* Exercise instructions *
The entries below hold a line with "- **Alert management**" and a line with "- **FastAPI Server**: High-performance". Return those lines and all that lie between them, exactly and only.

* Data excerpts *
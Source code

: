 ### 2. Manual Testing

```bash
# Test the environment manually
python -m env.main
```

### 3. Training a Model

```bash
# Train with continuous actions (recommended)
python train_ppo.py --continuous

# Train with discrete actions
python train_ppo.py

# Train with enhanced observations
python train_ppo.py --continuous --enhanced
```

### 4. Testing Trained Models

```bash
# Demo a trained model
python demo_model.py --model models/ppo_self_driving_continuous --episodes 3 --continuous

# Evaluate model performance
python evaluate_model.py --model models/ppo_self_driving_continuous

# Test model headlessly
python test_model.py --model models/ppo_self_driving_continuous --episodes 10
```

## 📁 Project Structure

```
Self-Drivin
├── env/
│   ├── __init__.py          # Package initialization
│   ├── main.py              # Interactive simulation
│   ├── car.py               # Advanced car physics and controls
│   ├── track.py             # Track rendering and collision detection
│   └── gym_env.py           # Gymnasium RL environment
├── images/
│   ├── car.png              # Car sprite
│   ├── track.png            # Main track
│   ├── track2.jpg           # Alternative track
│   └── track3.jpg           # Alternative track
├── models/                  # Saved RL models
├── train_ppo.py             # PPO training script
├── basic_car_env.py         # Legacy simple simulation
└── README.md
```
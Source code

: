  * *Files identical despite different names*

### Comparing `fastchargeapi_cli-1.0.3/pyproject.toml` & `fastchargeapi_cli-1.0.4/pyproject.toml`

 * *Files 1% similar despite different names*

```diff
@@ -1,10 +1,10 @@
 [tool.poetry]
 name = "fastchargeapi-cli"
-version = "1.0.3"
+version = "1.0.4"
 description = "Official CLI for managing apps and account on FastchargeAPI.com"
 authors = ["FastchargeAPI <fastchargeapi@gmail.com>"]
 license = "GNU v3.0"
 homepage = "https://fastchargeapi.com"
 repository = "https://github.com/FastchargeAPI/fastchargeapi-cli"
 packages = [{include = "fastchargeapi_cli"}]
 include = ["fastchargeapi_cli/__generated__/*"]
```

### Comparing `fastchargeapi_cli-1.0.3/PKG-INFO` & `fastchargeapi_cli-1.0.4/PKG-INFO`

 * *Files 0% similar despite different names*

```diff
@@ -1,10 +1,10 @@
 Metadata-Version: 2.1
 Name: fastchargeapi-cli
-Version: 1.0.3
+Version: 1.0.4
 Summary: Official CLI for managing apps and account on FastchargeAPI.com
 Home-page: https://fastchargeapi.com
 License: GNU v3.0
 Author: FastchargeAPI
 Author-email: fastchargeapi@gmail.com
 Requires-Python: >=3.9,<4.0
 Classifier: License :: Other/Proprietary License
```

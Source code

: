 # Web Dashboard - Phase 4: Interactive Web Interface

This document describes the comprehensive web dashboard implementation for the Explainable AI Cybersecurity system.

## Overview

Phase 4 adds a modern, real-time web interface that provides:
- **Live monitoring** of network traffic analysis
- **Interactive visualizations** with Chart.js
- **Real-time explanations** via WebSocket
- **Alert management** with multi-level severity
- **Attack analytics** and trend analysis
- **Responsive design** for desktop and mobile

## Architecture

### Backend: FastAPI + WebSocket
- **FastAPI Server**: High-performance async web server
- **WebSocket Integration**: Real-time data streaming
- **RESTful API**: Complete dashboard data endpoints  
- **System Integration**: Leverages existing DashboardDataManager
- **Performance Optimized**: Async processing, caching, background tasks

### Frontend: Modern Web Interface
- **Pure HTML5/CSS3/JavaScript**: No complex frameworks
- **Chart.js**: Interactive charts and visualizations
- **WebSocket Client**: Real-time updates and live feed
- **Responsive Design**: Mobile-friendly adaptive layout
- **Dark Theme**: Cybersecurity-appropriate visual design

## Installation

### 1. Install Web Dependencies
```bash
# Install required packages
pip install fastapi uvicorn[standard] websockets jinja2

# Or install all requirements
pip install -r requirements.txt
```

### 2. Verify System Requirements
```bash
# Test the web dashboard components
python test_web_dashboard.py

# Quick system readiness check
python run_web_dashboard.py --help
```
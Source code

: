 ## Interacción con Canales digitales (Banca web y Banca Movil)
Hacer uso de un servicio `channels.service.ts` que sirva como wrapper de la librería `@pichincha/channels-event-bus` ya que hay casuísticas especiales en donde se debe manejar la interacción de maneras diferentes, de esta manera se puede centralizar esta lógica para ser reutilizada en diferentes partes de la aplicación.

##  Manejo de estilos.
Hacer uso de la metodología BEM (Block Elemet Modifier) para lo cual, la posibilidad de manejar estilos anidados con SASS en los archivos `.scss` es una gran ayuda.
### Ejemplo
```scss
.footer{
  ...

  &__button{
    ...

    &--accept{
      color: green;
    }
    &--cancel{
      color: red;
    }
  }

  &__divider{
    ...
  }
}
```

* The answer *
- **Alert management** with multi-level severity
- **Attack analytics** and trend analysis
- **Responsive design** for desktop and mobile

## Architecture

### Backend: FastAPI + WebSocket
- **FastAPI Server**: High-performance async web server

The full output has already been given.